Микаэл молча слушал мою длиннющую тираду, наверное, поняв, что его менторскому тону я вполне способен противопоставить свои амбиции. Прекратив вечный спор профессионала с «любителем», он по инерции все же продолжал ворчать:
 – Нужно все-таки глубоко понимать, что ты делаешь и ради чего. В пьесе, которую ты ставишь, я очень хорошо разобрался, сейчас пишу музыку к одноименному кинофильму.
В этот момент к нам подошла дама в джинсах и попросила у Микаэла таблетку седуксена.
 – Вот с кем тебе надо бы пообщаться.

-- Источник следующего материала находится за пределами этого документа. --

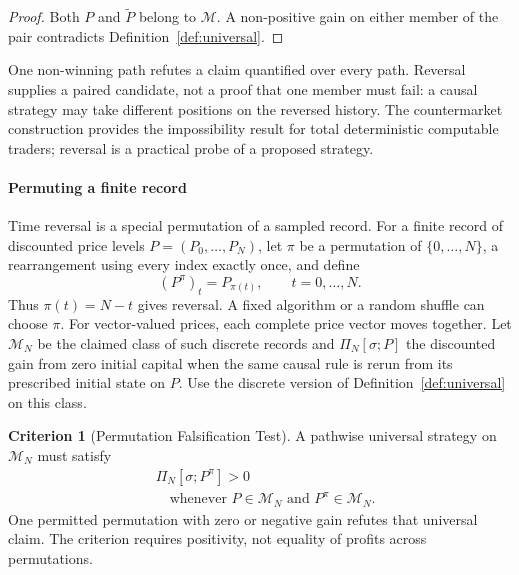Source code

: \documentclass[aps,pra,reprint,superscriptaddress,amsmath,amssymb,floatfix]{revtex4-2}
\theoremstyle{plain}
\theoremstyle{definition}
\newtheorem{criterion}{Criterion}
\theoremstyle{remark}
\begin{document}
\begin{proof}
Both \(P\) and \(\widetilde P\) belong to \(\mathcal{M}\). A non-positive gain
on either member of the pair contradicts Definition~\ref{def:universal}.
\end{proof}

One non-winning path refutes a claim quantified over every path. Reversal
supplies a paired candidate, not a proof that one member must fail: a causal
strategy may take different positions on the reversed history.
The countermarket construction provides the impossibility result for total
deterministic computable traders; reversal is a practical probe of a proposed
strategy.

\paragraph{Permuting a finite record}

Time reversal is a special permutation of a sampled record. For a finite
record of discounted price levels \(P=(P_0,\ldots,P_N)\), let \(\pi\) be
a permutation of \(\{0,\ldots,N\}\), a rearrangement using every index exactly
once, and define
\begin{equation}
  (P^\pi)_t=P_{\pi(t)},\qquad t=0,\ldots,N.
  \label{eq:price-permutation}
\end{equation}
Thus \(\pi(t)=N-t\) gives reversal. A fixed algorithm or a random shuffle
can choose \(\pi\). For vector-valued prices, each complete price vector
moves together. Let \(\mathcal M_N\) be the claimed class of such discrete
records and \(\Pi_N[\sigma;P]\) the discounted gain from zero initial capital
when the same causal rule is rerun from its prescribed initial state on \(P\).
Use the discrete version of Definition~\ref{def:universal} on this class.

\begin{criterion}[Permutation Falsification Test]
  \label{crit:permutation}
  A pathwise universal strategy on \(\mathcal M_N\) must satisfy
  \begin{equation}
    \begin{aligned}
      &\Pi_N[\sigma;P^\pi]>0\\
      &\quad\text{whenever }P\in\mathcal M_N\text{ and }P^\pi\in\mathcal M_N.
    \end{aligned}
    \label{eq:permutationtest}
  \end{equation}
  One permitted permutation with zero or negative gain refutes that universal
  claim. The criterion requires positivity, not equality of profits across
  permutations.
\end{criterion}
\end{document}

Эта дама – декан ГИТИСА. Пойду дам ей таблетку, а ты приходи послезавтра вечером – поговорим.
В следующий раз мы свиделись у него в комнате, где красовался шикарный рояль и был большой балкон, выходивший с одной стороны к горе, с другой – к морю. Мы расположились в удобных креслах на балконе, и он неожиданно захотел послушать тексты песен к спектаклю «Старомодная комедия». Я прочитал ему стихи, конечно, несколько стесняясь и волнуясь перед всеми признанным авторитетом. Микаэл ничего не сказал по поводу прочитанного, тут же повел меня к роялю и предложил «послушать настоящую поэзию». Наиграв вначале мелодию, он в свойственной ему манере промелодекламировал две песни. Одна на стихи А.Вознесенского, и она, между прочим, тогда очень понравилась мне. Текст другой песни я знал, он содержался в пьесе, опубликованной в журнале «Театр», и автором стихов была Белла Ахмадулина.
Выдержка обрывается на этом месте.